In recent times, On-Time Performance has deteriorated as drivers slack and intentionally depart late from their origin. Comfort also plummeted after new D4505s were deployed on the route. The D4505 "Shiny Blue Dungeon" is currently Greyhound's least comfortable bus. Every single seat is painful and sagging. Bad odors are emitted by oft-clogged flushing toilets. Seat-mounted outlets frequently fail.
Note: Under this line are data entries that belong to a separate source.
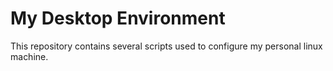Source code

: # My Desktop Environment


This repository contains several scripts used to configure my personal linux machine.
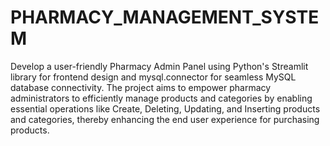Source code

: # PHARMACY_MANAGEMENT_SYSTEM
Develop a user-friendly Pharmacy Admin Panel using Python's Streamlit library for frontend design and mysql.connector for
						 seamless MySQL database connectivity. The project aims to empower pharmacy administrators to efficiently manage products and 
						 categories by enabling essential operations like Create, Deleting, Updating, and Inserting products and categories, thereby 
						 enhancing the end user experience for purchasing products.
Fuel economy and reliability are also poor.

Reno-Salt Lake City D4505s were based in Los Angeles and operated as part of the Los Angeles-San Francisco-Reno-Salt Lake City-Las Vegas-Los Angeles (and v.v.) rotation.

Reno-Denver is also operated by D4505s, sometimes running the Los Angeles-San Francisco-Reno-Denver-Los Angeles (and v.v.) rotation.


----------



## fairviewroad (Sep 17, 2015)

Interestingly, the Greyhound trip between Reno and SLC takes almost exactly the same amount of time as the California Zephyr.

Amtrak beats the pants on Greyhound in terms of comfort, of course, and appears to do fairly well in terms of cost.

Unfortunately, Amtrak's schedule isn't much better than the remaining Greyhound schedule. Both are overnights in each direction, with Amtrak

losing out somewhat by scheduling a 3:05 a.m. arrival into SLC.


----------



## Swadian Hardcore (Sep 17, 2015)

It was that 3:05 AM arrival that always eliminated Amtrak as an option for me. Now that the daytime Greyhound is gone and the overnight is usually a D4505, I'll resort to flying.


----------



## railiner (Sep 17, 2015)

Down to one trip a day? Very sad, but better than nothing, I guess....

By the way, where did you see that info? I still see the June timetable on the extranet....


----------



## Swadian Hardcore (Sep 17, 2015)

Go to BusTracker, and you will find that 1308/1345 are gone. Also, they are no longer available for booking. No matter what future date I try, 1308/1345 is no long available. Only 1314/1347 is shown.


----------



## greatcats (Sep 18, 2015)

Thanks for the warnings! You sure do great commercials for Greyhound! :giggle: A few weeks ago I was driving south on US95 between Reno and Las Vegas and what appeared to be an unmarked intercity bus was heading north, perhaps the one you mentioned a few months back that gave rather poor service. I was on Greyhound in May, which you might have read in my trip report Tucson-Phoenix-Flagstaff. It was not a wonderful experience, but was not too unpleasant and returned me safely to Flagstaff!


----------



## Swadian Hardcore (Sep 18, 2015)

My recent experiences with Greyhound have been hit-and-miss. Generally, the biggest troublemaker is the D4505. When I'm not riding the D4505, I am generally OK. With the D4505, I'm unhappy no matter what. Overall, all I can say is that I'm angry at Greyhound, but I don't have a grudge against them.

1308/1345 was one of the more relaxing rides back in the DL3 days. The utter boredom of the scenery would force you to slow down your life and give you time to think. With the DL3s low window sill and lack of blind spots, you could see for miles around. The end of this route is the end of an era in Nevada desert bus ops.

With dual runs, fares were cheaper, too. I paid $41+2.5 for my last ride.

Attached are all the photos from my last ride on the route, D4505 #86304 Salt Lake City-Reno. Only two months ago. I was eager to get off that D4505 that day. Few people will remember, but I always will.

Photos must be clicked on to view in their entirety.


----------



## Swadian Hardcore (Oct 1, 2015)

I am very angry to have discovered that my OP on this thread was secretly copied by someone and posted on Facebook under their own name.


----------